Necessary libraries:
- numpy
- torch
- sklearn
- pandas
- matplotlib
- seaboard
- cv2
- skimage
- random
- scipy
- itertools
- datetime
- os
In order to train our model, the file train.ipynb must be ran. This file is pre-filled to use the class data as the training set. The code can be ran in its entirety from top to bottom to show the how well our model performs. It will print the overall accuracy, per-class accuracy, and the confusion matrix at the bottom of the document.

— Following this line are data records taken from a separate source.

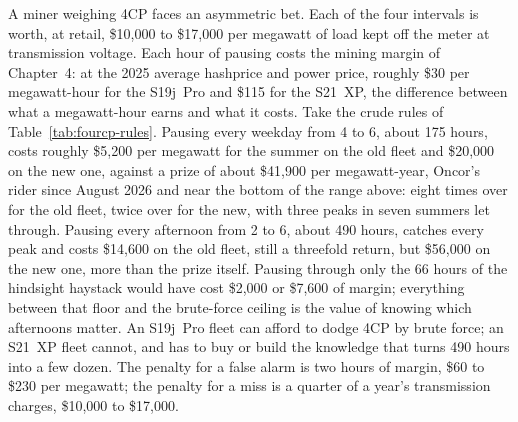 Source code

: A miner weighing 4CP faces an asymmetric bet. Each of the four intervals is worth, at retail, \$10,000 to \$17,000 per megawatt of load kept off the meter at transmission voltage. %
Each hour of pausing costs the mining margin of Chapter~4: at the 2025 average hashprice and power price, roughly \$30 per megawatt-hour for the S19j~Pro and \$115 for the S21~XP, the difference between what a megawatt-hour earns and what it costs. %
Take the crude rules of Table~\ref{tab:fourcp-rules}. Pausing every weekday from 4 to 6, about 175 hours, costs roughly \$5,200 per megawatt for the summer on the old fleet and \$20,000 on the new one, against a prize of about \$41,900 per megawatt-year, Oncor's rider since August 2026 and near the bottom of the range above: eight times over for the old fleet, twice over for the new, with three peaks in seven summers let through. %
Pausing every afternoon from 2 to 6, about 490 hours, catches every peak and costs \$14,600 on the old fleet, still a threefold return, but \$56,000 on the new one, more than the prize itself. %
Pausing through only the 66 hours of the hindsight haystack would have cost \$2,000 or \$7,600 of margin; everything between that floor and the brute-force ceiling is the value of knowing which afternoons matter. %
An S19j~Pro fleet can afford to dodge 4CP by brute force; an S21~XP fleet cannot, and has to buy or build the knowledge that turns 490 hours into a few dozen. The penalty for a false alarm is two hours of margin, \$60 to \$230 per megawatt; the penalty for a miss is a quarter of a year's transmission charges, \$10,000 to \$17,000. %


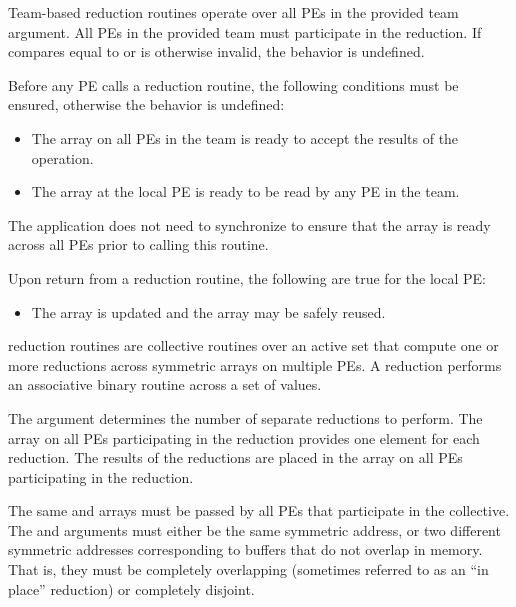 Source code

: \begin{apidefinition}
{    Team-based reduction routines operate over all \acp{PE} in the provided team argument. All
    \acp{PE} in the provided team must participate in the reduction.
    If  compares equal to  or is
    otherwise invalid, the behavior is undefined.

    Before any \ac{PE} calls a reduction routine, the following conditions
    must be ensured, otherwise the behavior is undefined:
    \begin{itemize}
        \item The \dest{} array on all \acp{PE} in the team is ready to
            accept the results of the operation.
        \item The \source{} array at the local \ac{PE} is ready to be read by
            any \ac{PE} in the team.
    \end{itemize}
    The application does not need to synchronize to ensure that the \source{}
    array is ready across all \acp{PE} prior to calling this routine.
    
    Upon return from a reduction routine, the following are true for the local
    \ac{PE}:
    \begin{itemize}
    \item The \dest{} array is updated and the \source{} array may be safely reused.
    \end{itemize}

\begin{DeprecateBlock}
    \openshmem reduction routines are collective routines over an active set 
	that compute one or more reductions across symmetric
    arrays on multiple \acp{PE}.  A reduction performs an associative binary routine
    across a set of values.

    The  argument determines the number of separate reductions to
    perform.  The \source{} array on all \acp{PE} participating in the reduction
    provides one element for each reduction.  The results of the reductions are placed in the
    \dest{} array on all \acp{PE} participating in the reduction.

    The same \source{} and \dest{} arrays must be passed by all PEs that
    participate in the collective.
    The \source{} and \dest{} arguments must either be the same symmetric
    address, or two different symmetric addresses corresponding to buffers that
    do not overlap in memory. That is, they must be completely overlapping (sometimes referred to as an ``in place'' reduction) or
    completely disjoint.


\end{DeprecateBlock}}
\end{apidefinition}
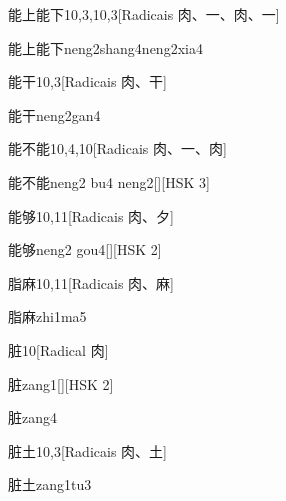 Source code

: \begin{entry}{能上能下}{10,3,10,3}[Radicais ⾁、⼀、⾁、⼀]
  \begin{phonetics}{能上能下}{neng2shang4neng2xia4}
  \end{phonetics}
\end{entry}

\begin{entry}{能干}{10,3}[Radicais ⾁、⼲]
  \begin{phonetics}{能干}{neng2gan4}
  \end{phonetics}
\end{entry}

\begin{entry}{能不能}{10,4,10}[Radicais ⾁、⼀、⾁]
  \begin{phonetics}{能不能}{neng2 bu4 neng2}[][HSK 3]
  \end{phonetics}
\end{entry}

\begin{entry}{能够}{10,11}[Radicais ⾁、⼣]
  \begin{phonetics}{能够}{neng2 gou4}[][HSK 2]
  \end{phonetics}
\end{entry}

\begin{entry}{脂麻}{10,11}[Radicais ⾁、⿇]
  \begin{phonetics}{脂麻}{zhi1ma5}
  \end{phonetics}
\end{entry}

\begin{entry}{脏}{10}[Radical ⾁]
  \begin{phonetics}{脏}{zang1}[][HSK 2]
  \end{phonetics}
  \begin{phonetics}{脏}{zang4}
  \end{phonetics}
\end{entry}

\begin{entry}{脏土}{10,3}[Radicais ⾁、⼟]
  \begin{phonetics}{脏土}{zang1tu3}
  \end{phonetics}
\end{entry}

If it is wished to change the training data, X and y can be changed to load from a different directory path.
The main functionality of this file is to run the train function. Epoch size, learning rate, batch size, and momentum rate are defined inside this function.
Each function will have a short description about the functionality of the code, and expected inputs and outputs.
In order to test our model, the file test.ipynb and final_model.pth will need to be in the same folder. When test.ipynb is open, the cells pre-filled with code must be ran from top to bottom for all the cells to be compiled in the correct order. Any additional code can then be added in a cell below the pre-filled cells.
Input for test function: Our test function can be ran with one input parameter, X. This is expected to be in the same format as the original class data distributed at the beginning of the semester (Nx100x100x3).
Output for test function: The test function will output a Nx1 array of the predicted values in the range of 1-9, which represents A-I respectively. If the the predicted labels are required to be in a 1D vector of size N, the final line of code before the return statement may be commented out or deleted.